Podría pensar el lector que el autor de esa novela es un egresado de la UNSA, inspirado por la historia reciente de su alma mater; pero no, la universidad local, —de momento—, solo ha producido doctorados dignos de toda duda, pero ninguna obra literaria que retrate el devenir local; y la autoría de la novela que cito corresponde al gran escritor africano Chinua Achebe. Digamos que al calor del “crecimiento económico” y la modernización local de los últimos años hemos avanzado tanto socialmente que estamos al mismo nivel del África central, especialmente si se trata de corrupción endémica.
Dejando de lado el ámbito literario y ya más en el curso de la política regional local resulta patético comprobar que el gran anhelo descentralizador de los últimos tres lustros y la lucha democrática llevada a cabo por las provincias contra la corrupción y el poder capitalino, haya servido para lograr ahora una repetición perfecta —a nivel regional y local— de los vicios centralistas del Perú de siempre. En todo caso, y como consuelo fatal, queda la comprobación de que lo único que se ha democratizado en estos años, ha sido la corrupción. Ya no roban a lo grande solo en Lima sino en todo el Perú.

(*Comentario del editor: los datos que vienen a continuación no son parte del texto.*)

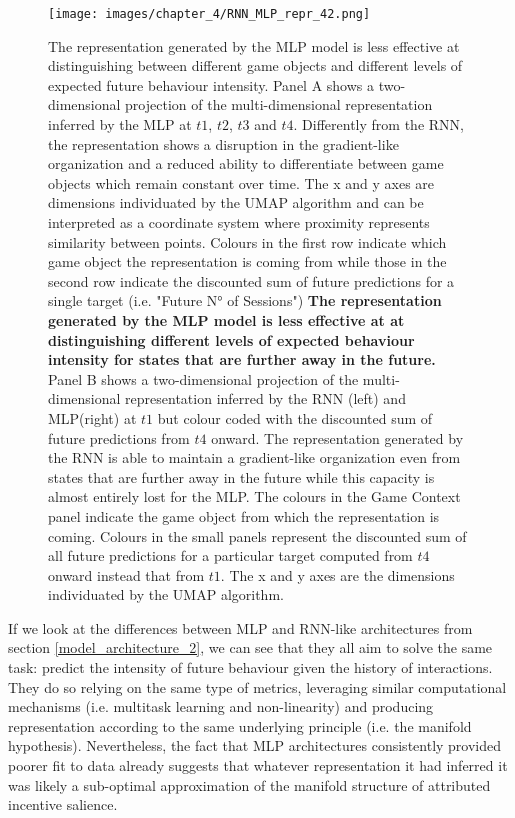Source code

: \begin{figure}[ht]
\centering
\texttt{[image: images/chapter\_4/RNN\_MLP\_repr\_42.png]}
\caption[Lower dimensional representation of the latent states generated by the time-distributed MLP architecture]{The representation generated by the MLP model is less effective at distinguishing between different game objects and different levels of expected future behaviour intensity. Panel A shows a two-dimensional projection of the multi-dimensional representation inferred by the MLP at $t1$, $t2$, $t3$ and $t4$. Differently from the RNN, the representation shows a disruption in the gradient-like organization and a reduced ability to differentiate between game objects which remain constant over time. The x and y axes are dimensions individuated by the UMAP algorithm and can be interpreted as a coordinate system where proximity represents similarity between points. Colours in the first row indicate which game object the representation is coming from while those in the second row indicate the discounted sum of future predictions for a single target (i.e. "Future N° of Sessions") \textbf{The representation generated by the MLP model is less effective at at distinguishing different levels of expected behaviour intensity for states that are further away in the future.} Panel B shows a two-dimensional projection of the multi-dimensional representation inferred by the RNN (left) and MLP(right) at $t1$ but colour coded with the discounted sum of future predictions from $t4$ onward. The representation generated by the RNN is able to maintain a gradient-like organization even from states that are further away in the future while this capacity is almost entirely lost for the MLP. The colours in the Game Context panel indicate the game object from which the representation is coming. Colours in the small panels represent the discounted sum of all future predictions for a particular target computed from $t4$ onward instead that from $t1$. The x and y axes are the dimensions individuated by the UMAP algorithm.}
\label{predictive_panel}
\end{figure}

If we look at the differences between MLP and RNN-like architectures from section \ref{model_architecture_2}, we can see that they all aim to solve the same task: predict the intensity of future behaviour given the history of interactions. They do so relying on the same type of metrics, leveraging similar computational mechanisms (i.e. multitask learning and non-linearity) and producing representation according to the same underlying principle (i.e. the manifold hypothesis). Nevertheless, the fact that MLP architectures consistently provided poorer fit to data already suggests that whatever representation it had inferred it was likely a sub-optimal approximation of the manifold structure of attributed incentive salience.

Y como nos faltan políticos y nos sobran rufianes en vano resulta apelar a idearios o ética. El análisis más ajustado de la situación real no se puede hacer con instrumentos ideológicos; ni siquiera con el código penal a la mano, pues el Poder Judicial en sí mismo es un escenario secundario de la escena del crimen/delito. Allí es donde se altera convenientemente la escena principal, se desvirtúan pruebas, se invalidan testimonios y se mandan los expedientes a dormir, para que al cabo de un largo y reparador sueño llamado “prescripción”, los acusados, luego de haber “pagado” convenientemente su calvario judicial, salgan caminando orondos, libres y sin esposas por la puerta del Poder Judicial.
Huérfanos del amparo judicial y desprovistos de mecanismos efectivos de control democrático, con los grandes medios de comunicación bajo el control de las grandes corporaciones, lo único que queda a los ciudadanos para no caer en la esquizofrenia social es apelar a la criminalística pura (no a la forense porque de poco vale conocer la naturaleza y los actores del delito si la Ley no los va a ver, ni menos juzgar) como ejercicio vital para mantener la lucidez ciudadana.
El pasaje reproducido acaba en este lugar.